So how is it that even though more jobs have been lost, the unemployment rate has fallen? Businesses haven't been hiring, so it isn't that the unemployed have necessarily found new jobs (though 11,000 new jobs were reported). Could some of the reason for the fall in the jobless rate be because a number of unemployed have stopped looking for work that isn't there, dropping off the unemployment rolls? They are no longer counted but they're still unemployed. Others have taken part-time or temporary jobs outside their usual professions, further distorting the numbers.
Some tout the lower unemployment rate as proof the economy is improving, but there are others saying the numbers aren't reflecting the real job situation.
How many of the 11,000 new jobs were taken by people in the same position as Brittain?

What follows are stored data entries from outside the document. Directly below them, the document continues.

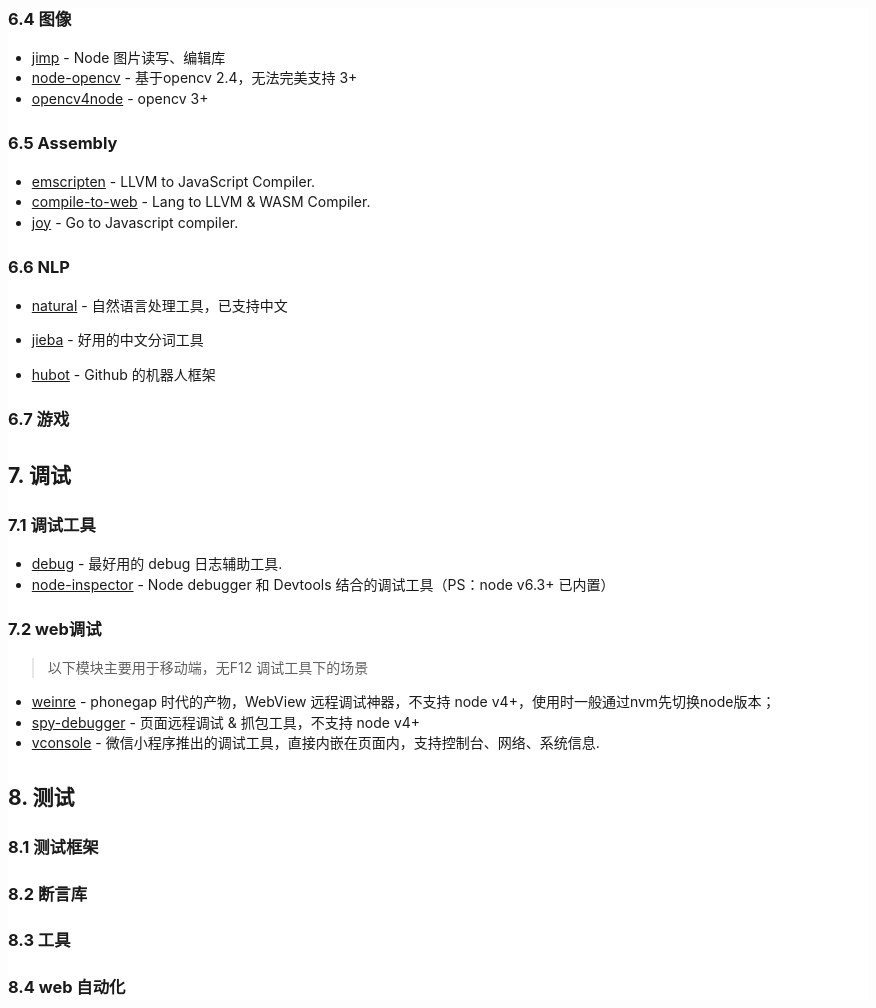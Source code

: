 ### 6.4 图像

- [jimp](https://github.com/oliver-moran/jimp) - Node 图片读写、编辑库
- [node-opencv](https://github.com/peterbraden/node-opencv) - 基于opencv 2.4，无法完美支持 3+
- [opencv4node](https://github.com/justadudewhohacks/opencv4nodejs) - opencv 3+

### 6.5 Assembly

- [emscripten](https://github.com/kripken/emscripten) - LLVM to JavaScript Compiler.
- [compile-to-web](https://github.com/ChristianMurphy/compile-to-web) - Lang to LLVM & WASM Compiler.
- [joy](https://github.com/matthewmueller/joy) - Go to Javascript compiler.

### 6.6 NLP

- [natural](https://github.com/NaturalNode/natural) - 自然语言处理工具，已支持中文
- [jieba](https://github.com/yanyiwu/nodejieba) - 好用的中文分词工具

- [hubot](https://github.com/hubotio/hubot) - Github 的机器人框架

### 6.7 游戏

## 7. 调试

### 7.1 调试工具

- [debug](https://github.com/visionmedia/debug) - 最好用的 debug 日志辅助工具.
- [node-inspector](https://github.com/node-inspector/node-inspector) - Node debugger 和 Devtools 结合的调试工具（PS：node v6.3+ 已内置）

### 7.2 web调试

> 以下模块主要用于移动端，无F12 调试工具下的场景

- [weinre](http://people.apache.org/~pmuellr/weinre/) - phonegap 时代的产物，WebView 远程调试神器，不支持 node v4+，使用时一般通过nvm先切换node版本；
- [spy-debugger](https://github.com/wuchangming/spy-debugger) - 页面远程调试 & 抓包工具，不支持 node v4+
- [vconsole](https://github.com/Tencent/vConsole) - 微信小程序推出的调试工具，直接内嵌在页面内，支持控制台、网络、系统信息.

## 8. 测试

### 8.1 测试框架

### 8.2 断言库

### 8.3 工具

### 8.4 web 自动化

How many will be relegated to jobs outside their areas of expertise, with wages well below what they made before? Unless those questions are answered then the state of the economy will not be accurately reflected by the unemployment rate.
John Silvia, chief economist at Wells Fargo, said the drop in the unemployment rate wasn't a result of a shrinking labor force, which has held the rate down in previous months.
"It simply was, people found jobs," he said. The report is "consistent with continued improvement in the labor market."
But Paul Ashworth, an economist at Capital Economics, noted that the economy has been growing for six months, yet company payrolls are still shrinking.
"Based on what we've seen so far, we think it is fair to characterize this as another jobless recovery," Ashworth said.
Left behind are people like Aimee Brittain, 31, who said she can't get employers to return her calls. She's hunting for work as a secretary after being laid off from a commercial real estate firm near her home in suburban Atlanta.
"I'm fighting against people with master's degrees for receptionist jobs," Brittain said. "I can't compete."